Other than the supply, there are two additional components on the board. One is a 12 turn pot for the fine tuning of the frequency and the other is the 50ohm (R1 and R2) termination for the 10MHz out, as required by the datasheet of the OCXO.

The schematic was drafted in KiCAD.

KiCAD was also used for the  PCB design 

The PCB was designed to mount the same vertical way as the original oscillator boards, using the same L shaped brackets and right angle pin header. The tuning pot is placed in such a way, that it is accessible via the hole on the backpanel, so one can do closed cased adjustment for better thermal equilibrium. Although in practice, due to the long distance, it is quite fiddly to be able to access the very small screw on the pot.

I got the PCB manufactured by JLC PCB, they did a good job.

 

 After soldering all the components, verifying that the regulator is working as intended I installed the boards, which worked at first try.

I did successfully adjust it to my GPSDO, which is a good sign as it means the OCXO module is not outside its nominal frequency. (Of course that was verified in advance.)

There is the new Opt 004 in the top left corner of the picture, next to the HPIB interface boards.

So far it has been working fine, I will sometime check how much it drifts.

Completing Opt 004 on the 5342A

Continuing from Part 1. 

I got all the required components and based on the schematics and board layout in the service manual, I simply installed all of them. I was trying to make it look as original as I could, so I even used proper push on pins for the additional connection of wires (though I did not have gold plated ones, bummer), and in general, used parts that fitted well to the footprints on the board. 

This was quite simple. A handful of components to the A2 display board and a couple of wires from the backplane to the board. An hour later I had the finished board.

The new components are on the right. The DAC80-CCD-V chip is evident. There are the four TTL ICs next to the DAC to the left. Some resistors and trimmers on the upper right and the SMB connector for the output just below the DAC. The empty socket is for the connecting cable to the mainboard.

That is all for the display board.

Three wires are needed from the backplane to provide power (+- 15V) to the DAC and to provide the LDA signal for the CPU access. 

Also required a run of coax cable from the SMB socket to the BNC connector on the backside of the instrument (upmost BNC on the picture).

All components were installed, the wires connected and secured.

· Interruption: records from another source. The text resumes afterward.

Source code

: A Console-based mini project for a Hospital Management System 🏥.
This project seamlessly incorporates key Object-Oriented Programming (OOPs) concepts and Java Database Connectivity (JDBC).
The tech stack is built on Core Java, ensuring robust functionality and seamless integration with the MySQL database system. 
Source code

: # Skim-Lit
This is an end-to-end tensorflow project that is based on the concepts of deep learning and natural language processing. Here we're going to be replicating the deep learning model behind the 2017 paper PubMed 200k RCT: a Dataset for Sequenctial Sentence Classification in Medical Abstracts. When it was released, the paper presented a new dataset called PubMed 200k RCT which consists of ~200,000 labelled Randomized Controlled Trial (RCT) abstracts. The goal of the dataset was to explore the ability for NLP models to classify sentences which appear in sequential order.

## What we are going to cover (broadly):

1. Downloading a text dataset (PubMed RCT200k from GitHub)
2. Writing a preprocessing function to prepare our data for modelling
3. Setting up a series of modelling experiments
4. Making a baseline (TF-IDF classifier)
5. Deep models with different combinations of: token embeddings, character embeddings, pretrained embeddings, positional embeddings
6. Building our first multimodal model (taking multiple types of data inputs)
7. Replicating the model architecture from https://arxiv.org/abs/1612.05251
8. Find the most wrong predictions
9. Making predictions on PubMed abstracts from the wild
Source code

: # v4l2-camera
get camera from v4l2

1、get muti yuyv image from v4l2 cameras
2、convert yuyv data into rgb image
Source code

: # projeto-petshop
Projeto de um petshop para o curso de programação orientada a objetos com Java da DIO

Then I hooked up a multimeter to the DAC out, gave some signal to the 5342A to count and hit the DAC button. I got a voltage out which was about right. Promising start, so I did the adjustment procedure described in the service manual. Basically the offset and the gain pots had to be adjusted to get zero and 9.99V out for 000 and 999 counts at the specified digits. 

The video shows the somewhat useless demonstration of selecting the drifting Hz digits for DAC source. The voltage is accurate and sometimes it can be seen that the digits are probably entered sequentially into the DAC, the Fluke 87 is fast enough to do a measurement between the update of the most and least significant digit.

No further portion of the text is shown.